(SUPPLIED RECORDS Opens)

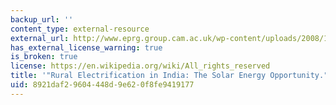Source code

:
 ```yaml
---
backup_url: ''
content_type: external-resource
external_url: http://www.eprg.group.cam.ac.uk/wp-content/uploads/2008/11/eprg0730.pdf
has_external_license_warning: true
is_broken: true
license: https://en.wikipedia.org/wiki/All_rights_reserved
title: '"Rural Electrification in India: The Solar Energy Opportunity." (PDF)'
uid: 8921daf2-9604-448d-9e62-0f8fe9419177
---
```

(SUPPLIED RECORDS Closes)
(SUPPLIED RECORDS Opens)

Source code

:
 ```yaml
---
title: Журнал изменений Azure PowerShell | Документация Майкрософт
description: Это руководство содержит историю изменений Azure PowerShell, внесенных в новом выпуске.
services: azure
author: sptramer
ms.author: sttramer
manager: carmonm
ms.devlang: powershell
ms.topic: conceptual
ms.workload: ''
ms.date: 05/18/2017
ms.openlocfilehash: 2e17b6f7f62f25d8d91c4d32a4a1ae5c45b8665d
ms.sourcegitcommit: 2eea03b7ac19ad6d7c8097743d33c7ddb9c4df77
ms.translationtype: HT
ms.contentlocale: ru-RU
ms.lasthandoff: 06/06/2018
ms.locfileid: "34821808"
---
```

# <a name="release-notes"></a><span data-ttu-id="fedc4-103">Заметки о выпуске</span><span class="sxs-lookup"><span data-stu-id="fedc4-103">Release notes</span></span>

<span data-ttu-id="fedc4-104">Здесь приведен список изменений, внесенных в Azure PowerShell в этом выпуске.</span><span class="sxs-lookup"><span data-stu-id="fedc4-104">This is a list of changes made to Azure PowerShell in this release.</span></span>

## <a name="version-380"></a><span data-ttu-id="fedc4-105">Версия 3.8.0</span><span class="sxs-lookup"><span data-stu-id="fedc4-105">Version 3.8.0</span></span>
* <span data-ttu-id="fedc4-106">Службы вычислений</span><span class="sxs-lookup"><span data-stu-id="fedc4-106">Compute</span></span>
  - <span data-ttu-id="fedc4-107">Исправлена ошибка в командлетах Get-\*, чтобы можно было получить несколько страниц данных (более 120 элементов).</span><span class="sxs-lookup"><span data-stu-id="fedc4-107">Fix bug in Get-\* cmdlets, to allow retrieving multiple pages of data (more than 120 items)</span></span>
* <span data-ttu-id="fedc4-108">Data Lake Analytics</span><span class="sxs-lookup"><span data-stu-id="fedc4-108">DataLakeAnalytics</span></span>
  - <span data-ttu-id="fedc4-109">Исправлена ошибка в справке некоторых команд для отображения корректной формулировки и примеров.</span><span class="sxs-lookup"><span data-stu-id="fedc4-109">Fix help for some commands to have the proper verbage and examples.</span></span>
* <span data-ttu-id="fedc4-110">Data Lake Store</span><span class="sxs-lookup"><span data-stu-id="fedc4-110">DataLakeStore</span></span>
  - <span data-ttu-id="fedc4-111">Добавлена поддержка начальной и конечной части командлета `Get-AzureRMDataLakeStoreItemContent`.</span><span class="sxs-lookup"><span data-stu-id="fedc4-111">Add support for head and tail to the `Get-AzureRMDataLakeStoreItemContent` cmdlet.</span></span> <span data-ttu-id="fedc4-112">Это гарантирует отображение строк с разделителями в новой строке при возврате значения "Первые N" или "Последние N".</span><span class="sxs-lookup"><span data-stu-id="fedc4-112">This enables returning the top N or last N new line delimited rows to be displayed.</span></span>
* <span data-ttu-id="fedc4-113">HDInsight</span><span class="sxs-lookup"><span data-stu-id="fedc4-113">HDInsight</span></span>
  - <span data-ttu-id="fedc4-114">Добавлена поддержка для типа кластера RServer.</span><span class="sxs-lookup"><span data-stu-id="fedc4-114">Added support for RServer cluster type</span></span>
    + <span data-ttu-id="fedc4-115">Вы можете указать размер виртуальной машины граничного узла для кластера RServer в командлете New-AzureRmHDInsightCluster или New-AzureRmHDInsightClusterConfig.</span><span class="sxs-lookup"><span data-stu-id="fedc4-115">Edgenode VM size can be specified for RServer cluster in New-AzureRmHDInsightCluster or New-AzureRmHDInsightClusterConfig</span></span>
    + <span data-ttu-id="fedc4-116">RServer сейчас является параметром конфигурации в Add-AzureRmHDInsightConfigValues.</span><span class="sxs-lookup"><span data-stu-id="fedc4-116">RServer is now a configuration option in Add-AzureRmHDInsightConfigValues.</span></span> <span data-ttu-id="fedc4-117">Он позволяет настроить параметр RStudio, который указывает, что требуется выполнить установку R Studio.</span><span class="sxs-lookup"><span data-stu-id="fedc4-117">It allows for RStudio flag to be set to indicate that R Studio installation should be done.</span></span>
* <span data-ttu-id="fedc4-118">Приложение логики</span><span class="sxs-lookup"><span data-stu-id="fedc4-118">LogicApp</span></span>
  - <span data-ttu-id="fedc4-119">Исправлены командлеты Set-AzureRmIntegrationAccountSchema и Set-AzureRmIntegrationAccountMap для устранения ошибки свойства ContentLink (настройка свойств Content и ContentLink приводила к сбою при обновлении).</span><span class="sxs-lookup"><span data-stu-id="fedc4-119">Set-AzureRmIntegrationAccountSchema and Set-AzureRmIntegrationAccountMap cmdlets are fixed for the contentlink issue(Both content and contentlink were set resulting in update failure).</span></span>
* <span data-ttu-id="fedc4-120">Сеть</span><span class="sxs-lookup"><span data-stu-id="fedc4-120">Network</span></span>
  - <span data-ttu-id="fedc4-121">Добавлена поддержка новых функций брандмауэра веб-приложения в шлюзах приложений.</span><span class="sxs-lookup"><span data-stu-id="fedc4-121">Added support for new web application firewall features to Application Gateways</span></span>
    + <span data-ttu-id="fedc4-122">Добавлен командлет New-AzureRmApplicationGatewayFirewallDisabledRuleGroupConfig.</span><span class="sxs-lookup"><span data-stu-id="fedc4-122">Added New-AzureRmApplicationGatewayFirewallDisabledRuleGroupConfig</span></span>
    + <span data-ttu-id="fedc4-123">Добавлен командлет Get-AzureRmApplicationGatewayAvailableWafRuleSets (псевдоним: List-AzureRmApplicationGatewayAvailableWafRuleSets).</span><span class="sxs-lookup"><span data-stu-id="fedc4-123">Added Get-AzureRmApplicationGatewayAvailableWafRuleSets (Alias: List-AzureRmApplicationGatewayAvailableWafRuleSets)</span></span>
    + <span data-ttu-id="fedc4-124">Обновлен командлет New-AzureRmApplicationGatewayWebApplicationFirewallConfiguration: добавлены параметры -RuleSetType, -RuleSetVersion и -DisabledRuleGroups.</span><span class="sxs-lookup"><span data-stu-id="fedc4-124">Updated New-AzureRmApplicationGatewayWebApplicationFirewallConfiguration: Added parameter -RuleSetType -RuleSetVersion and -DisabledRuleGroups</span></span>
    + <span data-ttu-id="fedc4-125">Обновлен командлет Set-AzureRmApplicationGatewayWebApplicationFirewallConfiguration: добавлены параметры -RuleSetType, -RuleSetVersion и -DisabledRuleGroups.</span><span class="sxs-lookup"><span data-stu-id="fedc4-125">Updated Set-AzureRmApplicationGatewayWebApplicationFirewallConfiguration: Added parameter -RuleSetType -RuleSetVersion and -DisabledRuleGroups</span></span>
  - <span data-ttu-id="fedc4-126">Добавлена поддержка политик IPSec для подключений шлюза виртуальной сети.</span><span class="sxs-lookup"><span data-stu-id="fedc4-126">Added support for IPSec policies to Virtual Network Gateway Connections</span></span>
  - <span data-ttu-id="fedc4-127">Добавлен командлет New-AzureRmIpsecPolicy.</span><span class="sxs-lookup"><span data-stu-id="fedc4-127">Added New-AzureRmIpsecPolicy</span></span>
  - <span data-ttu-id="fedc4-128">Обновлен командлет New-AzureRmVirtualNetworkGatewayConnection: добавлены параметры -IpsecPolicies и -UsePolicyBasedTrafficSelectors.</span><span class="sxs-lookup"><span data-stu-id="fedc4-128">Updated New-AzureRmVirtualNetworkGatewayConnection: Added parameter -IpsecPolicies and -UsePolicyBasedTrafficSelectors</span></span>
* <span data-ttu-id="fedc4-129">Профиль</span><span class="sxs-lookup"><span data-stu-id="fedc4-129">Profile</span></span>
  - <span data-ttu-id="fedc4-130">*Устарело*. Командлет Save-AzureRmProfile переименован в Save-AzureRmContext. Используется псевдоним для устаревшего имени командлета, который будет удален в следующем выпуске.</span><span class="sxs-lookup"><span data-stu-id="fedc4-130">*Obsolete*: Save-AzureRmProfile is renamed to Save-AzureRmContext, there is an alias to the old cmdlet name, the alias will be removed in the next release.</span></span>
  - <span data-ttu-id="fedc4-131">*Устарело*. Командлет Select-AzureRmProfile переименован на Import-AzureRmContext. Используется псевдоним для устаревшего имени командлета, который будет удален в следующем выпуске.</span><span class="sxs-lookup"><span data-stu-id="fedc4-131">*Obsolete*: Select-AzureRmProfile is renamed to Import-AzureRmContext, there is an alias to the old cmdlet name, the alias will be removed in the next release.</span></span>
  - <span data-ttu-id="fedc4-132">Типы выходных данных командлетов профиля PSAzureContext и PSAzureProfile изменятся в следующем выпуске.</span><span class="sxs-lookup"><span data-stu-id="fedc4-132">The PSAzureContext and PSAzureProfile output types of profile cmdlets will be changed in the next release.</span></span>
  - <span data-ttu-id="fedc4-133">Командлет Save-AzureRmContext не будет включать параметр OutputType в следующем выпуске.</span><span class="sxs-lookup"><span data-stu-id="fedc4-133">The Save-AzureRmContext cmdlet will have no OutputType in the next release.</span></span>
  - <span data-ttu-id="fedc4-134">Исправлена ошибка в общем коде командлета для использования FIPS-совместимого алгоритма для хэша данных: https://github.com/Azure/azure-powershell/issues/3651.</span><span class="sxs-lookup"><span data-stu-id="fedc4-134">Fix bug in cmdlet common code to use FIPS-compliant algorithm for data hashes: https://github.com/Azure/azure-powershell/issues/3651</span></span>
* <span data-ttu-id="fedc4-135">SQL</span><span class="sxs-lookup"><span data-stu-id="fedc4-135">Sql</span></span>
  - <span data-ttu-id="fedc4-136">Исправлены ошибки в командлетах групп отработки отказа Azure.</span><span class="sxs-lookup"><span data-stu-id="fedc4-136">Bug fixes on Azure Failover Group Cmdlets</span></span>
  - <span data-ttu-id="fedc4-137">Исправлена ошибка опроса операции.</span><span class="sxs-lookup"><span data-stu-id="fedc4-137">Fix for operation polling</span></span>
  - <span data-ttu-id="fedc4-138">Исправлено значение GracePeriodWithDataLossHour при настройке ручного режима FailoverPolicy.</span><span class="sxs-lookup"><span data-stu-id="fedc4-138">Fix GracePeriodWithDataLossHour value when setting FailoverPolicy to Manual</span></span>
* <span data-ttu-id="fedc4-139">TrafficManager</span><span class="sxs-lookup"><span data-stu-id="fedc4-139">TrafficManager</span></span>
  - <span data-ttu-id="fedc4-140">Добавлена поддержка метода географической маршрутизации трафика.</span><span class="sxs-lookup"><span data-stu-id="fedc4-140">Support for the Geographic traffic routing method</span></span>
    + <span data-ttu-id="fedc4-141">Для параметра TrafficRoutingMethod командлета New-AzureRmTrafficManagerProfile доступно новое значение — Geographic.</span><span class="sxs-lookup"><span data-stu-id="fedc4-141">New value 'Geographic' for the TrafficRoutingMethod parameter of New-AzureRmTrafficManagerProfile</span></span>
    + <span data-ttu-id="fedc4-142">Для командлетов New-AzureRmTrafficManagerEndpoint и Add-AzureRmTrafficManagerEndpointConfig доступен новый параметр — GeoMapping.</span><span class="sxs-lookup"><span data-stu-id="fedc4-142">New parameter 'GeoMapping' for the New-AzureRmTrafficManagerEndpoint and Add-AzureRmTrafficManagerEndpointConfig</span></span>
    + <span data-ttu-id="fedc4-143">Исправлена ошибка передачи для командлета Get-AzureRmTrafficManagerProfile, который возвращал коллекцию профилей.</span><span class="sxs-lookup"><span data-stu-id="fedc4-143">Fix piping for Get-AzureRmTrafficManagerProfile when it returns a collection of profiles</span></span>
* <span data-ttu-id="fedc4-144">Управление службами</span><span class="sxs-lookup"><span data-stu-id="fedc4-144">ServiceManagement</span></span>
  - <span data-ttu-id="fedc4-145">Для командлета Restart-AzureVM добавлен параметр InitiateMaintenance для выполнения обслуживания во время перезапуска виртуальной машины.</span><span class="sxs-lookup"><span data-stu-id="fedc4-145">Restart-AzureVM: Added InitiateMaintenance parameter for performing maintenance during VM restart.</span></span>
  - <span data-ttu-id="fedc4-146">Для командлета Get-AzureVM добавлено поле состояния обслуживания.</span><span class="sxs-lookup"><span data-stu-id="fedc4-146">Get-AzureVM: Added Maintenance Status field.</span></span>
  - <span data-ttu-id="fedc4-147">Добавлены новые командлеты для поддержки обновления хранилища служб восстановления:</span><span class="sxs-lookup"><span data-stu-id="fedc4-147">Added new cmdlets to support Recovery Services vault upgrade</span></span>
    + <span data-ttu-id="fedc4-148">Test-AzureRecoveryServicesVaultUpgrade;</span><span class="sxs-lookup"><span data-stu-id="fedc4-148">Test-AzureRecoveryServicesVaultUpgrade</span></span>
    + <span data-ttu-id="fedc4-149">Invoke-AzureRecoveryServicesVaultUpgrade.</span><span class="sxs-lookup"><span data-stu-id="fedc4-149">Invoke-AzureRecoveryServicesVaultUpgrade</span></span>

(SUPPLIED RECORDS Closes)
(SUPPLIED RECORDS Opens)

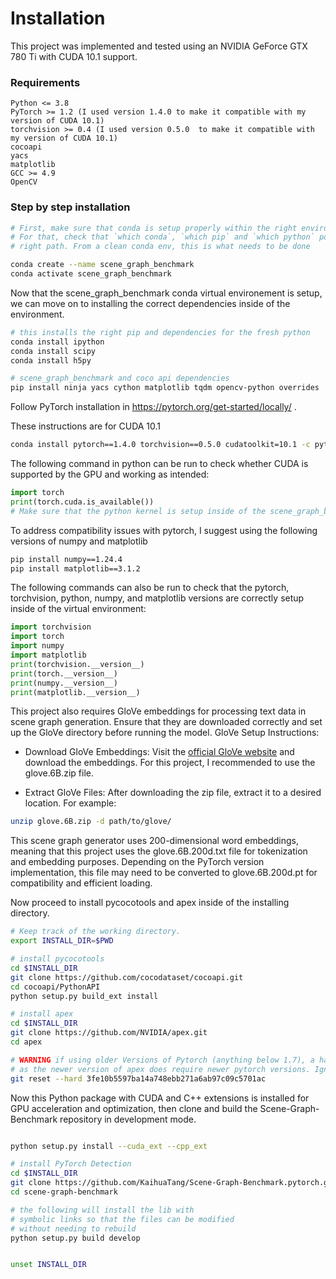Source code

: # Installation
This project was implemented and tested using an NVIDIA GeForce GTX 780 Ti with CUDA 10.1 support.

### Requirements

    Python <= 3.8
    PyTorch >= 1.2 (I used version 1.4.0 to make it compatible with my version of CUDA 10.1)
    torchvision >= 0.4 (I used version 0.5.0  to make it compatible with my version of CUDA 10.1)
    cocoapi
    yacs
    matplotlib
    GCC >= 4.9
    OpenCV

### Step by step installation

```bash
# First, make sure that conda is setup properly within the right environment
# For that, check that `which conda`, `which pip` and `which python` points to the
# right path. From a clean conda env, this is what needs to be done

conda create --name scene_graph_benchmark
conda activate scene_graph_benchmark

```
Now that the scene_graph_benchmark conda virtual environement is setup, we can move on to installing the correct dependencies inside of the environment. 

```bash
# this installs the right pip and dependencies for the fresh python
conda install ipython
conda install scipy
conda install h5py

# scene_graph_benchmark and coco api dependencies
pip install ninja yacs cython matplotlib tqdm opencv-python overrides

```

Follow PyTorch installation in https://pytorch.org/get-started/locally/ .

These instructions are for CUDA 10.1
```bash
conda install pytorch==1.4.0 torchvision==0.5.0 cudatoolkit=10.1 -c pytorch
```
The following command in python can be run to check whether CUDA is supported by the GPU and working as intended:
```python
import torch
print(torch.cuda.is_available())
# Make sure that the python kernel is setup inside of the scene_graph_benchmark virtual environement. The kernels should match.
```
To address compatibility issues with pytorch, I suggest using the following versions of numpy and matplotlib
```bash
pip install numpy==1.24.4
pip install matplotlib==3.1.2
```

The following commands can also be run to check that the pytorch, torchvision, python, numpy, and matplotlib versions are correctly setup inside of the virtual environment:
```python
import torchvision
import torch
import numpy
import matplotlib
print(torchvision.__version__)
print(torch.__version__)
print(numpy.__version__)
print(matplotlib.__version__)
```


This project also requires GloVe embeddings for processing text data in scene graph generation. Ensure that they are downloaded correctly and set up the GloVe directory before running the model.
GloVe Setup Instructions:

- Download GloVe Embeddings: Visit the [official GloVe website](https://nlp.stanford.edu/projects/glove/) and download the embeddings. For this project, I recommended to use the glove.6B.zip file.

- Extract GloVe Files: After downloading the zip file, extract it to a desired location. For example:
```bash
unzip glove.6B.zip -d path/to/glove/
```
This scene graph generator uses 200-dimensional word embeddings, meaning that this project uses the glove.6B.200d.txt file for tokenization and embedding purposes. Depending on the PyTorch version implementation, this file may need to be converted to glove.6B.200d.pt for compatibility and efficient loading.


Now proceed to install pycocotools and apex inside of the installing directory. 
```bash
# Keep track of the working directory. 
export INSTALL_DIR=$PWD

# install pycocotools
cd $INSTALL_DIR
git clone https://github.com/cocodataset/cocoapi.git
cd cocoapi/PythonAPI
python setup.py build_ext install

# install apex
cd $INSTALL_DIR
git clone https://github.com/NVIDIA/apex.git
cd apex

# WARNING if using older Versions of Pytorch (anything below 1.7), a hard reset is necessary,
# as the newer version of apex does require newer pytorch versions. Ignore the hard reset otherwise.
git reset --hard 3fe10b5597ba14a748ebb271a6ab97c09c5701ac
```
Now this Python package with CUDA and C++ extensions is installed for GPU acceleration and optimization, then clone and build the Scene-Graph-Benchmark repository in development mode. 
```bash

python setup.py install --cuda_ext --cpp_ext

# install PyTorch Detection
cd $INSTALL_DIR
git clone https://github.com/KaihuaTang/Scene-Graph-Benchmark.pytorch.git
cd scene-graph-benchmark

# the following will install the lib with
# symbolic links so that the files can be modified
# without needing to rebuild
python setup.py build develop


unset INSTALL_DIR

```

(SUPPLIED RECORDS Closes)

- WHAT IS REQUIRED: Look through the records and give only the number of lines where the string "torchvision" appears.

- OUTPUT OF THE TASK: 5